> **Task requirements**:
The lines of the records that include "false" should all be copied.

══ Provided data

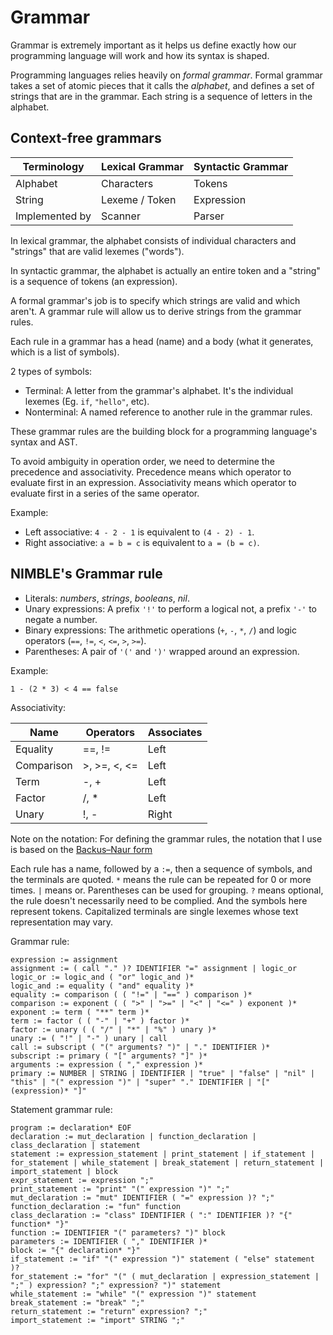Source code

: # Grammar

Grammar is extremely important as it helps us define exactly how our programming language will work and how its syntax is shaped.

Programming languages relies heavily on *formal grammar*. Formal grammar takes a set of atomic pieces that it calls the *alphabet*, and defines a set of strings that are in the grammar. Each string is a sequence of letters in the alphabet.

## Context-free grammars

| Terminology | Lexical Grammar | Syntactic Grammar |
| --- | --- | --- |
| Alphabet | Characters | Tokens |
| String | Lexeme / Token | Expression |
| Implemented by | Scanner | Parser |

In lexical grammar, the alphabet consists of individual characters and "strings" that are valid lexemes ("words").

In syntactic grammar, the alphabet is actually an entire token and a "string" is a sequence of tokens (an expression).

A formal grammar's job is to specify which strings are valid and which aren't. A grammar rule will allow us to derive strings from the grammar rules.

Each rule in a grammar has a head (name) and a body (what it generates, which is a list of symbols).

2 types of symbols:
- Terminal: A letter from the grammar's alphabet. It's the individual lexemes (Eg. `if`, `"hello"`, etc).
- Nonterminal: A named reference to another rule in the grammar rules.

These grammar rules are the building block for a programming language's syntax and AST.

To avoid ambiguity in operation order, we need to determine the precedence and associativity. Precedence means which operator to evaluate first in an expression. Associativity means which operator to evaluate first in a series of the same operator.

Example:
- Left associative: `4 - 2 - 1` is equivalent to `(4 - 2) - 1`.
- Right associative: `a = b = c` is equivalent to `a = (b = c)`.

## NIMBLE's Grammar rule

- Literals: *numbers*, *strings*, *booleans*, *nil*.
- Unary expressions: A prefix `'!'` to perform a logical not, a prefix `'-'` to negate a number.
- Binary expressions: The arithmetic operations (`+`, `-`, `*`, `/`) and logic operators (`==`, `!=`, `<`, `<=`, `>`, `>=`).
- Parentheses: A pair of `'('` and `')'` wrapped around an expression.

Example:
```
1 - (2 * 3) < 4 == false
```

Associativity:

| Name | Operators | Associates|
| --- | --- | --- |
| Equality | ==, != | Left |
| Comparison | >, >=, <, <= | Left |
| Term | -, + | Left |
| Factor | /, * | Left |
| Unary | !, - | Right |

Note on the notation: For defining the grammar rules, the notation that I use is based on the [Backus–Naur form](https://en.wikipedia.org/wiki/Backus%E2%80%93Naur_form)

Each rule has a name, followed by a `:=`, then a sequence of symbols, and the terminals are quoted. `*` means the rule can be repeated for 0 or more times. `|` means or. Parentheses can be used for grouping. `?` means optional, the rule doesn't necessarily need to be complied. And the symbols here represent tokens. Capitalized terminals are single lexemes whose text representation may vary.

Grammar rule:
```
expression := assignment
assignment := ( call "." )? IDENTIFIER "=" assignment | logic_or
logic_or := logic_and ( "or" logic_and )*
logic_and := equality ( "and" equality )*
equality := comparison ( ( "!=" | "==" ) comparison )*
comparison := exponent ( ( ">" | ">=" | "<" | "<=" ) exponent )*
exponent := term ( "**" term )*
term := factor ( ( "-" | "+" ) factor )*
factor := unary ( ( "/" | "*" | "%" ) unary )*
unary := ( "!" | "-" ) unary | call
call := subscript ( "(" arguments? ")" | "." IDENTIFIER )*
subscript := primary ( "[" arguments? "]" )*
arguments := expression ( "," expression )*
primary := NUMBER | STRING | IDENTIFIER | "true" | "false" | "nil" | "this" | "(" expression ")" | "super" "." IDENTIFIER | "[" (expression)* "]"
```

Statement grammar rule:
```
program := declaration* EOF
declaration := mut_declaration | function_declaration | class_declaration | statement
statement := expression_statement | print_statement | if_statement | for_statement | while_statement | break_statement | return_statement | import_statement | block
expr_statement := expression ";"
print_statement := "print" "(" expression ")" ";"
mut_declaration := "mut" IDENTIFIER ( "=" expression )? ";"
function_declaration := "fun" function
class_declaration := "class" IDENTIFIER ( ":" IDENTIFIER )? "{" function* "}"
function := IDENTIFIER "(" parameters? ")" block
parameters := IDENTIFIER ( "," IDENTIFIER )*
block := "{" declaration* "}"
if_statement := "if" "(" expression ")" statement ( "else" statement )?
for_statement := "for" "(" ( mut_declaration | expression_statement | ";" ) expression? ";" expression? ")" statement
while_statement := "while" "(" expression ")" statement
break_statement := "break" ";"
return_statement := "return" expression? ";"
import_statement := "import" STRING ";"
```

════

> **Solved problem**:
1 - (2 * 3) < 4 == false
primary := NUMBER | STRING | IDENTIFIER | "true" | "false" | "nil" | "this" | "(" expression ")" | "super" "." IDENTIFIER | "[" (expression)* "]"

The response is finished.